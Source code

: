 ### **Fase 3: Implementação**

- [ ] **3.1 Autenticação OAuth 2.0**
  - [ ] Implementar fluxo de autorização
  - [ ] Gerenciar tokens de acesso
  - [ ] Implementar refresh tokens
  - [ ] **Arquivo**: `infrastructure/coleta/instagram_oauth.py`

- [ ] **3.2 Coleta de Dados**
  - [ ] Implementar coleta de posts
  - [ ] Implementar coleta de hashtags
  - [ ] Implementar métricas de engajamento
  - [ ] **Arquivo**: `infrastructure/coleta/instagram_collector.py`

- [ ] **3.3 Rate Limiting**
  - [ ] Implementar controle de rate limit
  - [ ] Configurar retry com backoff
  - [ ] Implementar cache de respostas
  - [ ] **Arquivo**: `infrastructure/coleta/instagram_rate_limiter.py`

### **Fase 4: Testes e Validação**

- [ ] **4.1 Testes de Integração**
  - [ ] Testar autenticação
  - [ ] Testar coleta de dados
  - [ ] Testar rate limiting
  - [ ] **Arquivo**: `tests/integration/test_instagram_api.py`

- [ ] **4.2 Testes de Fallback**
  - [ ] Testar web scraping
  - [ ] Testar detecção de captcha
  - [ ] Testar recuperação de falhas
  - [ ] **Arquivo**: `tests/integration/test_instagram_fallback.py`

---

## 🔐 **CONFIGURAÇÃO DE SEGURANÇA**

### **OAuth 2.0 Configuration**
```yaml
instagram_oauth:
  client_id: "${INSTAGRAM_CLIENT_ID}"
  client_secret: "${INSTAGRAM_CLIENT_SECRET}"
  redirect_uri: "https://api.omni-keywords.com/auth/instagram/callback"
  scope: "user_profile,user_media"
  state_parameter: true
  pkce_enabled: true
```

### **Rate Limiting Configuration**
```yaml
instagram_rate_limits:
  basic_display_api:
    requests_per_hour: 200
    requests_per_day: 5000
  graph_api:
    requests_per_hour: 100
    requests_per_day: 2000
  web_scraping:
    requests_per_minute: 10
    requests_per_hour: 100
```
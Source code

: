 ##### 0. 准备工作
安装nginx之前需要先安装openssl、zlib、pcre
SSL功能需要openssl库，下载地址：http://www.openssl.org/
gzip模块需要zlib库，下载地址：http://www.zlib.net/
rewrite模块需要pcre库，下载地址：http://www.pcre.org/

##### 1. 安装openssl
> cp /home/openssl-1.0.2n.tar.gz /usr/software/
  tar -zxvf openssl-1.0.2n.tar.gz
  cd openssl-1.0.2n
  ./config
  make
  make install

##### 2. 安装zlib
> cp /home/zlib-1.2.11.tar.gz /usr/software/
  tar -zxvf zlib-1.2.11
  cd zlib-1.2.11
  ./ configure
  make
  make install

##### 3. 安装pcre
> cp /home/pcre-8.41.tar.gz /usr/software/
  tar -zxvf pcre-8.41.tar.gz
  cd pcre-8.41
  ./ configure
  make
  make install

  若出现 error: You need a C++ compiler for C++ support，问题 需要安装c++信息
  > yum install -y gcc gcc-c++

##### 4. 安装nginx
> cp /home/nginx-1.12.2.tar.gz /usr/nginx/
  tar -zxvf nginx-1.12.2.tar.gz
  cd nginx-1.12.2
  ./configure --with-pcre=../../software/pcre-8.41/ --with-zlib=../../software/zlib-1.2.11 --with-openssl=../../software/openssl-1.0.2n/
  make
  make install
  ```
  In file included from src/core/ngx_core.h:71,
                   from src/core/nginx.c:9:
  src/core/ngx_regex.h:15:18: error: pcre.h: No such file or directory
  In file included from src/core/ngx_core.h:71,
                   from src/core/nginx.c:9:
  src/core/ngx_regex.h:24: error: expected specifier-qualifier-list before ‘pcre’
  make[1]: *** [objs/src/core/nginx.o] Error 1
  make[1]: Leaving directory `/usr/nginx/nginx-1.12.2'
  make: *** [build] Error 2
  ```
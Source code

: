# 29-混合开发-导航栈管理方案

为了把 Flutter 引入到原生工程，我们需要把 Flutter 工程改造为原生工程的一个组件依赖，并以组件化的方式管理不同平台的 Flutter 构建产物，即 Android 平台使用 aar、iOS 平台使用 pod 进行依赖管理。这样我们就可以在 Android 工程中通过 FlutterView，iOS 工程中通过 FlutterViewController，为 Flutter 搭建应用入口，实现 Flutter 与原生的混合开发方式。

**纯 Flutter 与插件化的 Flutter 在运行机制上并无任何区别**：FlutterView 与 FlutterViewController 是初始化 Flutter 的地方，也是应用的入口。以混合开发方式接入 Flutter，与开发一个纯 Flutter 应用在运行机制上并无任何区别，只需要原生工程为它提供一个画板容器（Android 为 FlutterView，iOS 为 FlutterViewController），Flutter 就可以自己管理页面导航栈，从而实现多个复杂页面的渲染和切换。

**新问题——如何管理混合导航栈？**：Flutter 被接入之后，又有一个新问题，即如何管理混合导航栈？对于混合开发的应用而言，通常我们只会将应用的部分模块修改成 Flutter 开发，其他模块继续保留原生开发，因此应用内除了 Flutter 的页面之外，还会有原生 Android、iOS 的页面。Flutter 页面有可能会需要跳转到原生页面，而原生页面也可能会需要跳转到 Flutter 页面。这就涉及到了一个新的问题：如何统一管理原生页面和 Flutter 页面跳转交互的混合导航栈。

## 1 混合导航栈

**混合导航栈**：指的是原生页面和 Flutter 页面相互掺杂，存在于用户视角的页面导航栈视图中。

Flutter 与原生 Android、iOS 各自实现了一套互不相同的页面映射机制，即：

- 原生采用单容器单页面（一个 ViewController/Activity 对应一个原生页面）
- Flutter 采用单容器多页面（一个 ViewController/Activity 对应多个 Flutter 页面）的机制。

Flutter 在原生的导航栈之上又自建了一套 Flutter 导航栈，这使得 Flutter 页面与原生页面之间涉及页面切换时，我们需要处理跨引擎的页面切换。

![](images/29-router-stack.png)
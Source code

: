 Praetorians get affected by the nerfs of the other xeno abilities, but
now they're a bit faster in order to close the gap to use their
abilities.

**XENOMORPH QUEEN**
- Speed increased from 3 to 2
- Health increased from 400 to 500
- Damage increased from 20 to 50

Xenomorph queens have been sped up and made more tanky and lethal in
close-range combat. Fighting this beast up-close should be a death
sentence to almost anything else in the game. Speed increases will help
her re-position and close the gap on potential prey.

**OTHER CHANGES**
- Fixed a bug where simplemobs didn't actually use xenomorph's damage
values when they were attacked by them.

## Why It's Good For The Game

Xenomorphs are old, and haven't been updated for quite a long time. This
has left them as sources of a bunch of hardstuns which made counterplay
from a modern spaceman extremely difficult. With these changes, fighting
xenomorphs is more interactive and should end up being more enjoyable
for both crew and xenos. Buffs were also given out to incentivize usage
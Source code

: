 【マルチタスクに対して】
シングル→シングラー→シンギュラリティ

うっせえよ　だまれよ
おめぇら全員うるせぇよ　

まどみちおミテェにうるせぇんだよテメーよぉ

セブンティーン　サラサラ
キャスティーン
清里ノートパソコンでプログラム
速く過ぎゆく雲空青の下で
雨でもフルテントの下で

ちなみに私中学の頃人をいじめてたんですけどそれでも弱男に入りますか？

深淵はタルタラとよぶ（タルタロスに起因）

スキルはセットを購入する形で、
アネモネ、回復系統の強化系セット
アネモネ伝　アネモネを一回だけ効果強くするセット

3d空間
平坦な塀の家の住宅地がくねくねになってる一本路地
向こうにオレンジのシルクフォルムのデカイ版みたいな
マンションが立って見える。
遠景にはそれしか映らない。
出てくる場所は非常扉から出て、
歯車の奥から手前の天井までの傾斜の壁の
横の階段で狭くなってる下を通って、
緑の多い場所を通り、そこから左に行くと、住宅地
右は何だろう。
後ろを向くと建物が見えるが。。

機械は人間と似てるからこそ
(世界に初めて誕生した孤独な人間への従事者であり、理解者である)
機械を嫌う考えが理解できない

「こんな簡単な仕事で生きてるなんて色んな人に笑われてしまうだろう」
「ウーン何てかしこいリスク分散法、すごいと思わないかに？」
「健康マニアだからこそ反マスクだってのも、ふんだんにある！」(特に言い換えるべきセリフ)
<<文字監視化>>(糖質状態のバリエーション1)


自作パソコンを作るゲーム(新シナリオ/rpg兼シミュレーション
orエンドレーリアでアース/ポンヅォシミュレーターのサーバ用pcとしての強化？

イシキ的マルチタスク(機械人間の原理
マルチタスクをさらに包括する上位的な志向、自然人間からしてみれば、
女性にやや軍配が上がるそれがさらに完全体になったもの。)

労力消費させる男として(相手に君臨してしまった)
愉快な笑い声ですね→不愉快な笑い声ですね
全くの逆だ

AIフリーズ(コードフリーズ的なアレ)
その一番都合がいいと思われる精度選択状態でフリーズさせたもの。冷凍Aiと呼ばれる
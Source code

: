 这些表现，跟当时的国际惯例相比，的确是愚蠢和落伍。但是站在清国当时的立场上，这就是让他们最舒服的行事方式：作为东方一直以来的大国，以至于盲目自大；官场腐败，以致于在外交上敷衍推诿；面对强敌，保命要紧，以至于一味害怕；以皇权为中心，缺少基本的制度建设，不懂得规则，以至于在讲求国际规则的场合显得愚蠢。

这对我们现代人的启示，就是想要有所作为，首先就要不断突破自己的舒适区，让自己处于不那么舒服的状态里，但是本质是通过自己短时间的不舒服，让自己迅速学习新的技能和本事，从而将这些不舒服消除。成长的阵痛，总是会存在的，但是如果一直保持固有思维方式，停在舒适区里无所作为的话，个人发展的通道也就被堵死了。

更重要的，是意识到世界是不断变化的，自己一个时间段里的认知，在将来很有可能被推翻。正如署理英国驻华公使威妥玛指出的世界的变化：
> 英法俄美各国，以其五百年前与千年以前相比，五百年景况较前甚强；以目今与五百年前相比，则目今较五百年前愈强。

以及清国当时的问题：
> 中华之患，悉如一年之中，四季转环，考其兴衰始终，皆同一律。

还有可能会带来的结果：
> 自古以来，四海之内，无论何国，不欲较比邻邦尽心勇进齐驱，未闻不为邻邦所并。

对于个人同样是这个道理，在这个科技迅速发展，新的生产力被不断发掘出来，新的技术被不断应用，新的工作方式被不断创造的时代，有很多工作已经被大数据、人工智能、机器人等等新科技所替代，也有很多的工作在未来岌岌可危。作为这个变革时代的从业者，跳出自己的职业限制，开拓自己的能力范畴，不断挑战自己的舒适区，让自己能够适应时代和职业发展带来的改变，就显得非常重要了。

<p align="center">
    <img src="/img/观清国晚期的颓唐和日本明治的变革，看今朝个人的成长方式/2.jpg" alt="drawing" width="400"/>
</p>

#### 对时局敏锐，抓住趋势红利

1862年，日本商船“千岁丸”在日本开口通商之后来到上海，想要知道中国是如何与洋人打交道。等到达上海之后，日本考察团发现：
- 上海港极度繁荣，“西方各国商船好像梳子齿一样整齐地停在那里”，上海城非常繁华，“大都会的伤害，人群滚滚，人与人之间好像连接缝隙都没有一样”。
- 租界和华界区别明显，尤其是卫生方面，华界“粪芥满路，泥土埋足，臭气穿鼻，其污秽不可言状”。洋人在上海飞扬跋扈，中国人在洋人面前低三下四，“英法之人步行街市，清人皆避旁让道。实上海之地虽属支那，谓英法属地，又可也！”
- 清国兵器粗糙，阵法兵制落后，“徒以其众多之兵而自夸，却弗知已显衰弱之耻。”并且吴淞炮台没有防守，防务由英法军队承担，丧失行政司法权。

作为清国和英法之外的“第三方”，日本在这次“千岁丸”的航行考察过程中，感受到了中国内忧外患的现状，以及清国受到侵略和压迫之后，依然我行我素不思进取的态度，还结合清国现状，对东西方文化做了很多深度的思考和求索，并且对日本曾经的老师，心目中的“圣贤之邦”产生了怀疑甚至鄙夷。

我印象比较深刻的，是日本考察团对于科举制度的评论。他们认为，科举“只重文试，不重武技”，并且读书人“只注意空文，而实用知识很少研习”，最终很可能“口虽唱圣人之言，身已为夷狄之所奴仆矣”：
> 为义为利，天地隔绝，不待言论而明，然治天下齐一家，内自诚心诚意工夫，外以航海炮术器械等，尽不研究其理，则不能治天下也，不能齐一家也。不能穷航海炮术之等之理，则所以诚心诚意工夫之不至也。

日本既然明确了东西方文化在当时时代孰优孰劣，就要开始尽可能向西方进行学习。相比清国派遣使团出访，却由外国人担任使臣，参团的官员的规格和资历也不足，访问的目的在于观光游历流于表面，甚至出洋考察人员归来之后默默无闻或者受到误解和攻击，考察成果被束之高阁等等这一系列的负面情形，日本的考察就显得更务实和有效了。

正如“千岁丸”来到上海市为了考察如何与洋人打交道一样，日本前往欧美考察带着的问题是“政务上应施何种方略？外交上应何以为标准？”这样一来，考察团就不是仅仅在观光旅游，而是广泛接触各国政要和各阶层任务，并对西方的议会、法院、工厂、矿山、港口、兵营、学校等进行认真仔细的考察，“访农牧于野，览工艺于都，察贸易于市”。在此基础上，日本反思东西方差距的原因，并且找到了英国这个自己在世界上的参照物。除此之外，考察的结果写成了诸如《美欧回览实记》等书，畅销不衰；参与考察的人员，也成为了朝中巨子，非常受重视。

### TASK INSTRUCTIONS
Copy only the lines in the listing that contain "Testar".

### FINISHED TASK
  - [ ] Testar autenticação
  - [ ] Testar coleta de dados
  - [ ] Testar rate limiting
  - [ ] Testar web scraping
  - [ ] Testar detecção de captcha
  - [ ] Testar recuperação de falhas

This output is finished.